The Forbes Insights/Oracle Marketing Cloud report recommends focus on these four key areas:
1. Mine and track all of today’s rich sources of data
Agency and brand stakeholders must challenge themselves to analyse and apply consumer data in more sophisticated ways. Some are even hiring data scientists and others outside of the traditional marketing discipline to help in these efforts.
One common roadblock among marketers today is a failure to gauge the effectiveness of programs due to unreported results.

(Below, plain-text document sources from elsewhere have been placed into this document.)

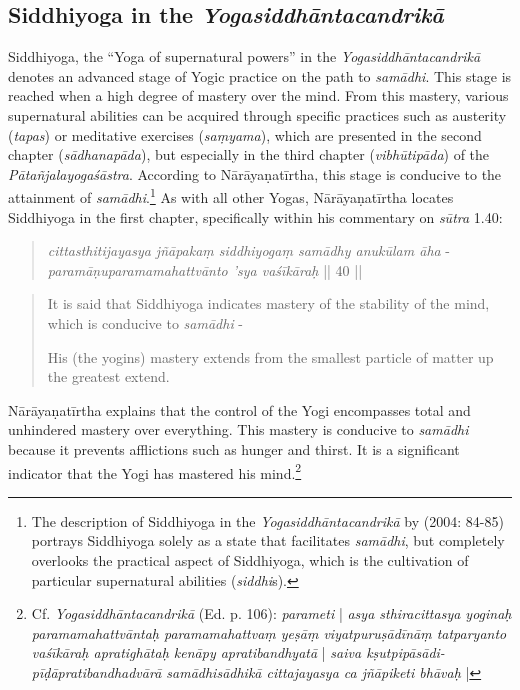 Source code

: \subsection{Siddhiyoga in the \textit{Yogasiddhāntacandrikā}}

Siddhiyoga, the ``Yoga of supernatural powers'' in the \textit{Yogasiddhāntacandrikā} denotes an advanced stage of Yogic practice on the path to \textit{samādhi}. This stage is reached when a high degree of mastery over the mind. From this mastery, various supernatural abilities can be acquired through specific practices such as austerity (\textit{tapas}) or meditative exercises (\textit{saṃyama}), which are presented in the second chapter (\textit{sādhanapāda}), but especially in the third chapter (\textit{vibhūtipāda}) of the \textit{Pātañjalayogaśāstra}. According to Nārāyaṇatīrtha, this stage is conducive to the attainment of \textit{samādhi}.\footnote{The description of Siddhiyoga in the \textit{Yogasiddhāntacandrikā} by \citeauthor{penna2004} (2004: 84-85) portrays Siddhiyoga solely as a state that facilitates \textit{samādhi}, but completely overlooks the practical aspect of Siddhiyoga, which is the cultivation of particular supernatural abilities (\textit{siddhi}s).}
As with all other Yogas, Nārāyaṇatīrtha locates Siddhiyoga in the first chapter, specifically within his commentary on \textit{sūtra} 1.40:

\begin{quote}
  \textit{cittasthitijayasya jñāpakaṃ siddhiyogaṃ samādhy anukūlam āha} -\\
\textit{paramāṇuparamamahattvānto 'sya vaśīkāraḥ} || 40 ||
\end{quote}
\begin{quote}
It is said that Siddhiyoga indicates mastery of the stability of the mind, which is conducive to \textit{samādhi} -

His (the yogins) mastery extends from the smallest particle of matter up the greatest extend. \end{quote}

Nārāyaṇatīrtha explains that the control of the Yogi encompasses total and unhindered mastery over everything. This mastery is conducive to \textit{samādhi} because it prevents afflictions such as hunger and thirst. It is a significant indicator that the Yogi has mastered his mind.\footnote{Cf. \textit{Yogasiddhāntacandrikā} (Ed. p. 106): \textit{parameti} | \textit{asya sthiracittasya yoginaḥ paramamahattvāntaḥ paramamahattvaṃ yeṣāṃ viyatpuruṣādīnāṃ tatparyanto vaśīkāraḥ apratighātaḥ kenāpy apratibandhyatā} | \textit{saiva kṣutpipāsādi- pīḍāpratibandhadvārā samādhisādhikā cittajayasya ca jñāpiketi bhāvaḥ} |}

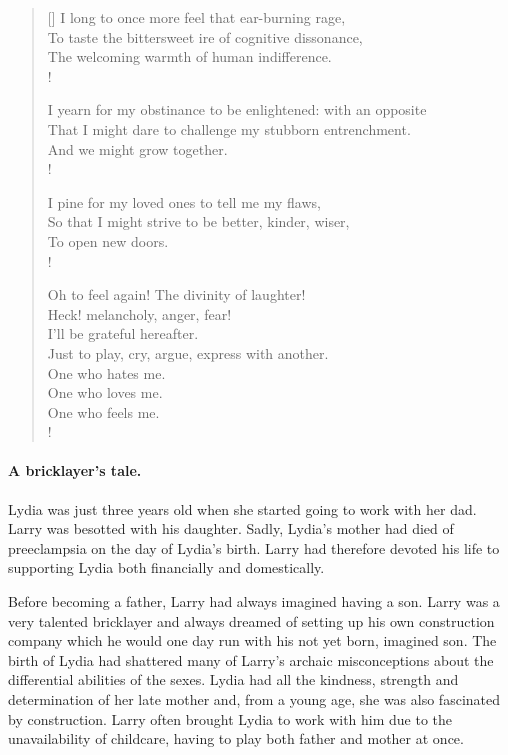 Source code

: \begin{verse}[\versewidth]
I long to once more feel that ear-burning rage,\\
To taste the bittersweet ire of cognitive dissonance,\\
The welcoming warmth of human indifference.\\!

I yearn for my obstinance to be enlightened: with an opposite\\
That I might dare to challenge my stubborn entrenchment.\\
And we might grow together.\\!

I pine for my loved ones to tell me my flaws,\\
So that I might strive to be better, kinder, wiser,\\ 
To open new doors.\\!

Oh to feel again! The divinity of laughter!\\
Heck! melancholy, anger, fear!\\
I'll be grateful hereafter.\\
Just to play, cry, argue, express with another.\\
One who hates me.\\
One who loves me.\\
One who feels me.\\!

\end{verse}

\fugue

\paragraph{A bricklayer's tale.}\strut

Lydia was just three years old when she started going to work with her
dad. Larry was besotted with his daughter. Sadly, Lydia's mother had
died of preeclampsia on the day of Lydia's birth. Larry had therefore
devoted his life to supporting Lydia both financially and
domestically.

Before becoming a father, Larry had always imagined having a
son. Larry was a very talented bricklayer and always dreamed of
setting up his own construction company which he would one day run
with his not yet born, imagined son. The birth of Lydia had shattered
many of Larry's archaic misconceptions about the differential
abilities of the sexes. Lydia had all the kindness, strength
and determination of her late mother and, from a young age, she was also %
fascinated by construction. Larry often brought Lydia to work with him
due to the unavailability of childcare, having to play both father and
mother at once.

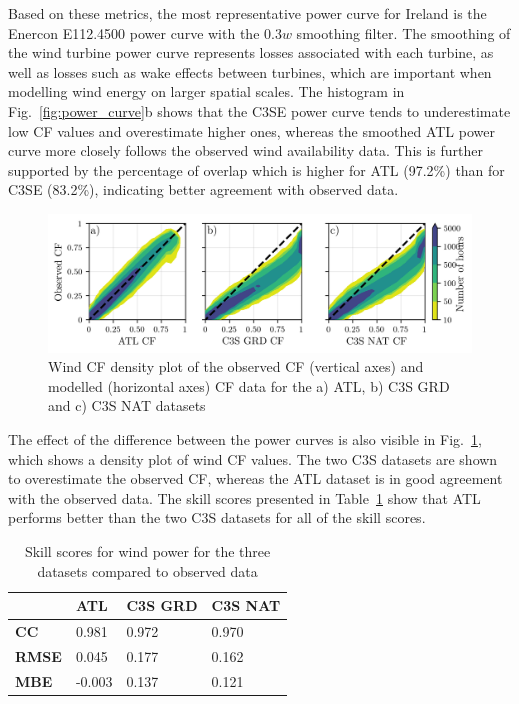 \documentclass[preprint, 12pt]{elsarticle}
\begin{document}
Based on these metrics, the most representative power curve for Ireland is the Enercon E112.4500 power curve with the $0.3w$ smoothing filter. The smoothing of the wind turbine power curve represents losses associated with each turbine, as well as losses such as wake effects between turbines, which are important when modelling wind energy on larger spatial scales. The histogram in Fig.~\ref{fig:power_curve}b shows that the C3SE power curve tends to underestimate low CF values and overestimate higher ones, whereas the smoothed ATL power curve more closely follows the observed wind availability data. This is further supported by the percentage of overlap which is higher for ATL (97.2\%) than for C3SE (83.2\%), indicating better agreement with observed data.

\begin{figure}[!ht]
	\centering
	\includegraphics[width=\textwidth]{verification_wind_contour.png}
	\caption{Wind CF density plot of the observed CF (vertical axes) and modelled (horizontal axes) CF data for the a) ATL, b) C3S GRD and c) C3S NAT datasets}
	\label{fig:wind_verification_contour}
\end{figure}

The effect of the difference between the power curves is also visible in Fig.~\ref{fig:wind_verification_contour}, which shows a density plot of wind CF values. The two C3S datasets are shown to overestimate the observed CF, whereas the ATL dataset is in good agreement with the observed data. The skill scores presented in Table~\ref{tab:wind_skill_scores} show that ATL performs better than the two C3S datasets for all of the skill scores. 

\begin{table}[!ht]
	\centering
	\begin{tabular}{l|lll|}
		\cline{2-4}
		& \textbf{ATL} & \textbf{C3S GRD} & \textbf{C3S NAT} \\ \hline
		\multicolumn{1}{|l|}{\textbf{CC}}   & 0.981           & 0.972            & 0.970            \\ \hline
		\multicolumn{1}{|l|}{\textbf{RMSE}} & 0.045           & 0.177            & 0.162            \\ \hline
		\multicolumn{1}{|l|}{\textbf{MBE}}   & -0.003          & 0.137            & 0.121            \\ \hline
	\end{tabular}
	\caption{Skill scores for wind power for the three datasets compared to observed data}
	\label{tab:wind_skill_scores}
\end{table}
\end{document}
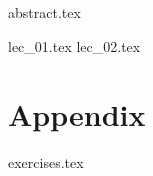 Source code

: \documentclass[a4paper, english, fancyfoot, git, dvipsnames]{mkessler-script}
\author{Maximilian Keßler}
\begin{document}
    \maketitle

    {abstract.tex}

    \cleardoublepage
    \tableofcontents

    \cleardoublepage
    \summaryoflectures

    \cleardoublepage
    {lec_01.tex}
    {lec_02.tex}

    \cleardoublepage
    \appendix
    \part{Appendix}

    {exercises.tex}
    

    \cleardoublepage
    \printvocabindex


    \cleardoublepage
    \printliterature
\end{document}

Noting important data and the attribution of data sources are essential for understanding the effectiveness of marketing campaigns and knowing which investments will deliver the best results.
Once you have good data tracking and analysis in place, the report recommends finding ways to share this data with your brand/agency counterparts to come up with a collaborative data-driven strategy that will lead to greater insights and longer lasting impacts with consumers
2. Capitalise on the latest technologies
The latest digital technologies are powering marketing efforts for agencies and marketing organisations alike. It’s a good sign that many respondents to the Forbes Insights/Oracle Marketing Cloud survey say they plan to make new investments in communication and information sharing technologies with brand/agency counterparts.
Digital marketing has moved far beyond the world of simple email. Today, many organisations are using sophisticated, multi-faceted and cohesive digital communications to build brands and create and foster seamless customer experiences across channels and touch points.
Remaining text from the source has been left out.